Nonlinear dynamic metamaterials are essential for advancing control over wave propagation in ways that traditional materials cannot achieve. Their engineered microstructures enable unprecedented manipulation of mechanical and acoustic waves, including directionality, frequency filtering, and energy localization. Unlike linear metamaterials, the nonlinear response offers clear advantages including adaptive and tunable behavior, allowing these materials to dynamically react to changes in amplitude or external stimuli, and enabling them to be much smaller [1, 2]. This capability is critical for applications requiring real-time reconfigurability, such as vibration isolation, impact mitigation, and signal processing in extreme environments. As modern technologies demand more responsive and intelligent systems, nonlinear dynamic metamaterials offer a transformative platform for next-generation materials design.

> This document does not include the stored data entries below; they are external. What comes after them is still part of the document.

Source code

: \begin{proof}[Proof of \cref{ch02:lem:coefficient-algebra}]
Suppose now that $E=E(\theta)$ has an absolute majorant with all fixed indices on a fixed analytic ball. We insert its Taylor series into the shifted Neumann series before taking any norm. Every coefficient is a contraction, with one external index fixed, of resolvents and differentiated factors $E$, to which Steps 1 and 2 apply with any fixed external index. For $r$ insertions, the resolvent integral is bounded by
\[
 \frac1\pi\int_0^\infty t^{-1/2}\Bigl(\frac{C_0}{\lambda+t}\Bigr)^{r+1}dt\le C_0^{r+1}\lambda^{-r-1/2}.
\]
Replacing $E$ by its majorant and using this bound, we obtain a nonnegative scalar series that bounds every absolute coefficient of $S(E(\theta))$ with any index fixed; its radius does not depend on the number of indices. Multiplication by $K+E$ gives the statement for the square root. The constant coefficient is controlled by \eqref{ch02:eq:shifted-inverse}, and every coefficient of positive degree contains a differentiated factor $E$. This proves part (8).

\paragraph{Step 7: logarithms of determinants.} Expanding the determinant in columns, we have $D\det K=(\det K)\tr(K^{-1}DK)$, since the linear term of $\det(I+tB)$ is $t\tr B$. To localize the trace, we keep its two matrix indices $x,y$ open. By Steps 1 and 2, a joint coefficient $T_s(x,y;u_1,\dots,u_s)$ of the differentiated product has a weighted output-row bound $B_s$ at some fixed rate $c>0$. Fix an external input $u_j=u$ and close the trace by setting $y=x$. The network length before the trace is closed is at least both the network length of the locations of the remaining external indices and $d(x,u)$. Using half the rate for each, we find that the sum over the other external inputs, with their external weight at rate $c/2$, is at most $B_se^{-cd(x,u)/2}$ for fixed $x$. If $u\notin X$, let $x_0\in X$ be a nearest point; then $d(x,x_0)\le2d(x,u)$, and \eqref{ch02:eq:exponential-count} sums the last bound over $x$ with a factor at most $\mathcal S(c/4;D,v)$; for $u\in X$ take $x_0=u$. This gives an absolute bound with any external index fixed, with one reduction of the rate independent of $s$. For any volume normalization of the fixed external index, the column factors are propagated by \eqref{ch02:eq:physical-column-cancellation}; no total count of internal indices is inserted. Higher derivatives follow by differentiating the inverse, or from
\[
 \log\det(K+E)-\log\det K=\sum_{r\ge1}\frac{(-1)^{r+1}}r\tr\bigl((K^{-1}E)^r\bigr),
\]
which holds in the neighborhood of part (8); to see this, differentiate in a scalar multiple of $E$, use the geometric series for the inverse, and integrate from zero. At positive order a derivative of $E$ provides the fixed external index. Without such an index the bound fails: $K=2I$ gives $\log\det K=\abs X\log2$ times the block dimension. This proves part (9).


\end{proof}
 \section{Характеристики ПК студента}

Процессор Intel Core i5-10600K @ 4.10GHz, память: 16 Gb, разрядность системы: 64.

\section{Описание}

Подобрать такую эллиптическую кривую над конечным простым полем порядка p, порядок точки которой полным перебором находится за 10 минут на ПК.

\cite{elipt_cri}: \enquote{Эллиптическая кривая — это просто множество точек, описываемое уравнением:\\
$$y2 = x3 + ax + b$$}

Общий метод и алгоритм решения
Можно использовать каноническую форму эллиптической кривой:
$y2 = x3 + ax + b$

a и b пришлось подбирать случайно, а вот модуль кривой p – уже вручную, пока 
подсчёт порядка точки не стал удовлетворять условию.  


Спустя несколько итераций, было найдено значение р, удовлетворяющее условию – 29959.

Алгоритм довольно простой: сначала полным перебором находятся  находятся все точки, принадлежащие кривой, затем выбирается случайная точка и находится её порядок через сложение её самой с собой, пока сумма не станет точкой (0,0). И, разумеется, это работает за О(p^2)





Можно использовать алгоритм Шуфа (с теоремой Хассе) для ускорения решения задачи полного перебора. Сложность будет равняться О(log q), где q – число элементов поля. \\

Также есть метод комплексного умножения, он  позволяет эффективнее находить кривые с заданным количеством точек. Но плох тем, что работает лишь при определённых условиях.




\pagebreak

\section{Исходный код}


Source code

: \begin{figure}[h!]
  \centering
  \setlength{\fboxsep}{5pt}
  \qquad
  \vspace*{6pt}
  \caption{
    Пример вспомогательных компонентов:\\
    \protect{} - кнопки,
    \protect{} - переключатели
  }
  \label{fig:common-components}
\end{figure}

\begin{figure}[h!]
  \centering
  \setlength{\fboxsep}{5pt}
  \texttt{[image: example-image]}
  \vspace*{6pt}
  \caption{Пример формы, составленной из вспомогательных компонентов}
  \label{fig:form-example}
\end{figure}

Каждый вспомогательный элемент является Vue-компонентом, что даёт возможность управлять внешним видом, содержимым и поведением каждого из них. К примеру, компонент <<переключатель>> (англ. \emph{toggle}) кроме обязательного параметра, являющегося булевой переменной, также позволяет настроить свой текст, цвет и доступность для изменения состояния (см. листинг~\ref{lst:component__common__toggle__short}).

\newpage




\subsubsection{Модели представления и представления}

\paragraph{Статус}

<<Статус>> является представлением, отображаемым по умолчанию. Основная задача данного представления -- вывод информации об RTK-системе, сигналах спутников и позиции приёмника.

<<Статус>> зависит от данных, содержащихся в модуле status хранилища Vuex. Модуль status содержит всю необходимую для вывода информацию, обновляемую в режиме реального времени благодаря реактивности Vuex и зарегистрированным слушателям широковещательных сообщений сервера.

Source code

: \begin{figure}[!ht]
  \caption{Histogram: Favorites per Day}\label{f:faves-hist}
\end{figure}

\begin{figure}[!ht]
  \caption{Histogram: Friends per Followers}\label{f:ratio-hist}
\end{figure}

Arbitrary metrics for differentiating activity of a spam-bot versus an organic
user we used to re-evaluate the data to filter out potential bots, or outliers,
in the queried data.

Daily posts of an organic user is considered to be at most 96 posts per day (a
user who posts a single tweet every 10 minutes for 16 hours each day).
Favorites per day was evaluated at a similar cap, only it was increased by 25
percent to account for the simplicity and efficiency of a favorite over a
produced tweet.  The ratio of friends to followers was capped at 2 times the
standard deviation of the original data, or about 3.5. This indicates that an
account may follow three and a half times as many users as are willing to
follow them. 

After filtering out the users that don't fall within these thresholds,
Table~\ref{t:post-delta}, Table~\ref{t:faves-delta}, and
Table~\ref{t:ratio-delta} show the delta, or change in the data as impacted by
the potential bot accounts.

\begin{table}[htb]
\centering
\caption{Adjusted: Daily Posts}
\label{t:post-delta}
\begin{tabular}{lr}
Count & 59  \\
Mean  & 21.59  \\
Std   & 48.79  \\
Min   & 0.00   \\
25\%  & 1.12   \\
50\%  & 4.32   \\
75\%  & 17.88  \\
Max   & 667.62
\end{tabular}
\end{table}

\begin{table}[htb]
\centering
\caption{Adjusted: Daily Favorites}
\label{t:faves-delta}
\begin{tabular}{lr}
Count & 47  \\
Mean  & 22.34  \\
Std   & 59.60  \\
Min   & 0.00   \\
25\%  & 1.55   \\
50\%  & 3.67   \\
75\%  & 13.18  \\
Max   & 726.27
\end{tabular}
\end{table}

Due to the presence of nonlinearities and instabilities, prediction of the dynamic response becomes increasingly difficult, eventually leading to fully chaotic behavior with many possible trajectories, Figure (left), (middle). This means that standard computational techniques are not very effective and other approaches need to be adopted, predicting probability densities of achieved states in which dynamic materials operate, rather than exactly tracking individual trajectories. An ideal candidate for this purpose is machine learning technique called flow-matching, which transforms probability mass in a configuration space of a given dynamic system, cf. Figure (right) and [3]. The objective of this project is to develop a flow-matching algorithm, capable of predicting behavior of nonlinear dynamic metamaterials in terms of probability densities of their trajectories. The project will start with dynamic behavior of simple systems (such as Duffing oscillator), generalizing subsequently to realistic microstructures, and aiming ultimately towards design of new metamaterial geometries and structures.
References
[1] Dykstra, D. M. J., Lenting, C., Masurier, A. & Coulais, C. Buckling Metamaterials for Extreme Vibration Damping. Advanced Materials 35, 2301747 (2023), https://doi.org/10.48550/arXiv.2302.11968.
[2] Bordiga, G., Medina, E., Jafarzadeh, S. et al. Automated discovery of reprogrammable nonlinear dynamic metamaterials. Nat. Mater. 23, 1486–1494 (2024). https://doi.org/10.1038/s41563-024-02008-6
[3] Lipman, Y. et al. Flow Matching Guide and Code. Preprint at https://doi.org/10.48550/arXiv.2412.06264 (2024).